> [Records]:

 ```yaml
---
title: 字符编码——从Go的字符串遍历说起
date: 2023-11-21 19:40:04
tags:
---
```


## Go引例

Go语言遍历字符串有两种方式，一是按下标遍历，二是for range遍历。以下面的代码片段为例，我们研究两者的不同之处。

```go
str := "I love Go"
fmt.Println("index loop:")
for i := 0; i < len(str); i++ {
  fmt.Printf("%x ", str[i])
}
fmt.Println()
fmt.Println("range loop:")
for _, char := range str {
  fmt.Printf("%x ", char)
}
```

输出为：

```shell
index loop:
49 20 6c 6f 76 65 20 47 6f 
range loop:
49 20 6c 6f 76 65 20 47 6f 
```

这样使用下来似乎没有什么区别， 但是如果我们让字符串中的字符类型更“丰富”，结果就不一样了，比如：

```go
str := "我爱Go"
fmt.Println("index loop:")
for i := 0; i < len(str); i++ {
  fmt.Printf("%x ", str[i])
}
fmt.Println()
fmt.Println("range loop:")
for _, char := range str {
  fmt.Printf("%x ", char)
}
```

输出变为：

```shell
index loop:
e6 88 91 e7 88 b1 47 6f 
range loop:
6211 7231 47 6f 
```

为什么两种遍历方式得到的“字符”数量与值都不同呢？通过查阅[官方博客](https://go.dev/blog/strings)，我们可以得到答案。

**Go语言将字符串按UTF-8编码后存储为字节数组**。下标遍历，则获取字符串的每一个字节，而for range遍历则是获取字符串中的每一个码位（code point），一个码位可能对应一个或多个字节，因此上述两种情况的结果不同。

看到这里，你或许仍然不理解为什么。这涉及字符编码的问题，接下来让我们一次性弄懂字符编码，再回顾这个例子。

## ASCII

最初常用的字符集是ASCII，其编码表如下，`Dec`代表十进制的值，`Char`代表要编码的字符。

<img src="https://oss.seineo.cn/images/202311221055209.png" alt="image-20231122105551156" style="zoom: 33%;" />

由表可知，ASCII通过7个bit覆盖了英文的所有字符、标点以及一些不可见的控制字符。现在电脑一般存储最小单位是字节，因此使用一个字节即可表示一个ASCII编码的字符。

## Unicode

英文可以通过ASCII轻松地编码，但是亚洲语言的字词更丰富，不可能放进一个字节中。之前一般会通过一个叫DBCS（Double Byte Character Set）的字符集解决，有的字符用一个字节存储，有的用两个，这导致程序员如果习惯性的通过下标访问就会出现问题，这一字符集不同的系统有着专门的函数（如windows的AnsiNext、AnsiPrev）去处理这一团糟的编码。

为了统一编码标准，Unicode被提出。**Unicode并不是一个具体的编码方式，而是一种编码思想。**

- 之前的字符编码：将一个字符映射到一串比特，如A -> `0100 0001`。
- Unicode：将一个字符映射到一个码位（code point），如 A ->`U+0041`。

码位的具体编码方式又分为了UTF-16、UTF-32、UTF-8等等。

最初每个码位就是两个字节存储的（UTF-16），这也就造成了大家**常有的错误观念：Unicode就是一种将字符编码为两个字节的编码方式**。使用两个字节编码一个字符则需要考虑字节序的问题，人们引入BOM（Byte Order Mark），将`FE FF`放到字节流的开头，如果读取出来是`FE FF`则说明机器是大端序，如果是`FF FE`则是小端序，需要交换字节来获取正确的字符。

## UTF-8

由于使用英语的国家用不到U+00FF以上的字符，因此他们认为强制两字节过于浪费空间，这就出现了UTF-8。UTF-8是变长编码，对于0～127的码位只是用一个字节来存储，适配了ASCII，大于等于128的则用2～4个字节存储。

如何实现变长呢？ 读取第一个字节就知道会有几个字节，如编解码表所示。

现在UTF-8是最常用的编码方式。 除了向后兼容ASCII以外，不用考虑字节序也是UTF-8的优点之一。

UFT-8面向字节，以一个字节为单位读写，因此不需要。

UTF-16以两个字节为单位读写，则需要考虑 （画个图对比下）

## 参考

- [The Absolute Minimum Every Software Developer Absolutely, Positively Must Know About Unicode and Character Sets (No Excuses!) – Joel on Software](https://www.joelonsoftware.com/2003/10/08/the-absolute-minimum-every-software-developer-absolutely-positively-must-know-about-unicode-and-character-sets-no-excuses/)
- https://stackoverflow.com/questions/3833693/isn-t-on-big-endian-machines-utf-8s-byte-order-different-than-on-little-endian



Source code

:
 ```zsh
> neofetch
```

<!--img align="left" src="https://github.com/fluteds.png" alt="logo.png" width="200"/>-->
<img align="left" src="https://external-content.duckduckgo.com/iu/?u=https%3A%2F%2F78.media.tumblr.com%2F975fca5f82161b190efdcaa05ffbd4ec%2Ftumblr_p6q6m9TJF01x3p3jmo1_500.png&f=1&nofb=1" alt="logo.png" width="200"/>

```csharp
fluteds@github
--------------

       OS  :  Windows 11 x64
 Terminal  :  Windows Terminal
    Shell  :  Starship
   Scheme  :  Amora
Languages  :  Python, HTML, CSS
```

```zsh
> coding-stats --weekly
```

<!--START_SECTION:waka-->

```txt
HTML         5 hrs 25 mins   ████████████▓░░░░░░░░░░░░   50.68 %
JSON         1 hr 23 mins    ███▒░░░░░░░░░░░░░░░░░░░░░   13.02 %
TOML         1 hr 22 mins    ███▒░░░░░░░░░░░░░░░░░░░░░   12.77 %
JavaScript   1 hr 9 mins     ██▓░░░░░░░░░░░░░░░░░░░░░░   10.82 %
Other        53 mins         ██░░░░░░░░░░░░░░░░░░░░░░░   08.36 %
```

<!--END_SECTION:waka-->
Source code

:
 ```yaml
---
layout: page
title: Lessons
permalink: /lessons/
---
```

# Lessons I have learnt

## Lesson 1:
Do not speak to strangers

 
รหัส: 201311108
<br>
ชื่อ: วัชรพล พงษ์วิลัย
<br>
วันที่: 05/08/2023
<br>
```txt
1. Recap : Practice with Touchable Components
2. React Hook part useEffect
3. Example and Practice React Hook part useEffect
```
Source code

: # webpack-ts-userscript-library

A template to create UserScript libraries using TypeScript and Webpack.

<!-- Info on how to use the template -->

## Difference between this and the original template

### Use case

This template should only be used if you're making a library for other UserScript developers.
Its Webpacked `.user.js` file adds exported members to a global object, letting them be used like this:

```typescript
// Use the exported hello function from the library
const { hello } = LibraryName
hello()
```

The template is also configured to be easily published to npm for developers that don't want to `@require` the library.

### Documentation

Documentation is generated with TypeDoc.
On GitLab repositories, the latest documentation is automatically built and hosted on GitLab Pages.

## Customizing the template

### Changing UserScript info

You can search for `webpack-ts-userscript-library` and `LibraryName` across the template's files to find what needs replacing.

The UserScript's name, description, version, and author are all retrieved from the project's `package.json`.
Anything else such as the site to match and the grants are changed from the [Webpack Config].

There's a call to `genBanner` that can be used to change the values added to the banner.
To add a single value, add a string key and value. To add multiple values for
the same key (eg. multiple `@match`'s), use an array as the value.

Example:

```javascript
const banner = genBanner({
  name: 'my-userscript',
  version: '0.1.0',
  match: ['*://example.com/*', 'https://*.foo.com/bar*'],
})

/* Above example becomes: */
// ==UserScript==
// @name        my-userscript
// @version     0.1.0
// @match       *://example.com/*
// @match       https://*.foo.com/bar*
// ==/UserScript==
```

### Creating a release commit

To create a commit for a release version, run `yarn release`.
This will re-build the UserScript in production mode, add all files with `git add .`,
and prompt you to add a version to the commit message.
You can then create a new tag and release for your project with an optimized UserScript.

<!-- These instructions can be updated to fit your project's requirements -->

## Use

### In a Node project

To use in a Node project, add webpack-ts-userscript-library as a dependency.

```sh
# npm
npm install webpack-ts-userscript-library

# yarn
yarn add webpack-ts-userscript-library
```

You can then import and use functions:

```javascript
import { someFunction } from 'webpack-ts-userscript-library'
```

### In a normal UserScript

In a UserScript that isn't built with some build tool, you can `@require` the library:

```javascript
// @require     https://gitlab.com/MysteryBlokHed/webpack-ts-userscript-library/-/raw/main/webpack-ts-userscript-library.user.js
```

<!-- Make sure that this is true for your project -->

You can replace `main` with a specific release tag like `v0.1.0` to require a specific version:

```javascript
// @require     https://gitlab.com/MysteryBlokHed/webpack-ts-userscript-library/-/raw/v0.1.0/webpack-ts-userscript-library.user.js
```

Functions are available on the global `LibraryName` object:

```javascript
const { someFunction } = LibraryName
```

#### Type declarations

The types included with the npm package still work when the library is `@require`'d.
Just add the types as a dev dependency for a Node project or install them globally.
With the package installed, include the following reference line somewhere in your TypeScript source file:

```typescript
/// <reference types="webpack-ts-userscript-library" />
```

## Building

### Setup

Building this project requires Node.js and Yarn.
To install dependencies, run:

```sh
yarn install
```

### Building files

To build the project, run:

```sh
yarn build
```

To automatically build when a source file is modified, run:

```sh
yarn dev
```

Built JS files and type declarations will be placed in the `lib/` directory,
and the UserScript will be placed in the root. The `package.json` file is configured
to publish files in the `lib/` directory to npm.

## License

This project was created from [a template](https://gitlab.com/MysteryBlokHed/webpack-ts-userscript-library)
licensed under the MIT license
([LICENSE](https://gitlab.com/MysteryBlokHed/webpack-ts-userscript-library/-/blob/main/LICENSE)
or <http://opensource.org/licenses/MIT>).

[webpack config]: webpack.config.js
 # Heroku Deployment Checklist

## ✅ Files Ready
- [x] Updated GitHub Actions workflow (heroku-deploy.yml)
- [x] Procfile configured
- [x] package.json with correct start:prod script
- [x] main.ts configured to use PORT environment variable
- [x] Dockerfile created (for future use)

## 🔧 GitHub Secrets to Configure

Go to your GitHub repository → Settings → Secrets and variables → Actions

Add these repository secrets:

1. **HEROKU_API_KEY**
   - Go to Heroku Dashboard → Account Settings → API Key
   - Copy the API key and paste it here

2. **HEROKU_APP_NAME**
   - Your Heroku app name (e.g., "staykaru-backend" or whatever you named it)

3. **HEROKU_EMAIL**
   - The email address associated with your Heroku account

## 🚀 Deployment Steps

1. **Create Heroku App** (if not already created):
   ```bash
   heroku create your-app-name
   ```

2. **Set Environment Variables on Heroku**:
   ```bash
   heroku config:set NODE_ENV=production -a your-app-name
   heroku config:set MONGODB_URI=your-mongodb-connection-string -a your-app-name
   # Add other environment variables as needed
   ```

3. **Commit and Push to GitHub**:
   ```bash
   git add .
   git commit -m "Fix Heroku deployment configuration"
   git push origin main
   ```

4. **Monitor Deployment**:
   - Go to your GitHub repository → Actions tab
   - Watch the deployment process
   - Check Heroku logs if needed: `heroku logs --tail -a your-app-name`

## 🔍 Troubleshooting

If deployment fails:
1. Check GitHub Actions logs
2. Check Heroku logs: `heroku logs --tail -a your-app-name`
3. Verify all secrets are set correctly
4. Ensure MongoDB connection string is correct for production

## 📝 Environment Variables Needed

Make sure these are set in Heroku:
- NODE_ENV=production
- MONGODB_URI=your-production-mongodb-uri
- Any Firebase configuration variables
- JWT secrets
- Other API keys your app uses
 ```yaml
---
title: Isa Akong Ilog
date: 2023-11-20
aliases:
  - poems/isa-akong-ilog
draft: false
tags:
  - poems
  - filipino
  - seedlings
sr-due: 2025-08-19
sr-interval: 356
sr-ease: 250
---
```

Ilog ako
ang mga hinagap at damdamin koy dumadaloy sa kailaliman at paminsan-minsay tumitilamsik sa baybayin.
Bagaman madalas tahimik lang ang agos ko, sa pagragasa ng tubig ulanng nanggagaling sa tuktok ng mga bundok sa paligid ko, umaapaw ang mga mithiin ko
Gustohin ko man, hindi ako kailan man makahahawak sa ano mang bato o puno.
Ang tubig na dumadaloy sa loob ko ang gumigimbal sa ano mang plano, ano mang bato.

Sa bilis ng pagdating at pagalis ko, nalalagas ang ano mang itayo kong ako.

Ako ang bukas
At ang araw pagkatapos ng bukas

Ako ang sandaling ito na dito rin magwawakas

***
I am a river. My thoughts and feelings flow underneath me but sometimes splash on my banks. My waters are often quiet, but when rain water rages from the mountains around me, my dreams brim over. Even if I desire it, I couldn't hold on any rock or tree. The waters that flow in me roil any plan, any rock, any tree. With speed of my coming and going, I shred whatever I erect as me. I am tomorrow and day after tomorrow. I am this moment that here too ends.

> [Task item]: Scan the preceding listing for the string "directory" and copy every line where it occurs.

> [Result of this task]:
Built JS files and type declarations will be placed in the `lib/` directory,
to publish files in the `lib/` directory to npm.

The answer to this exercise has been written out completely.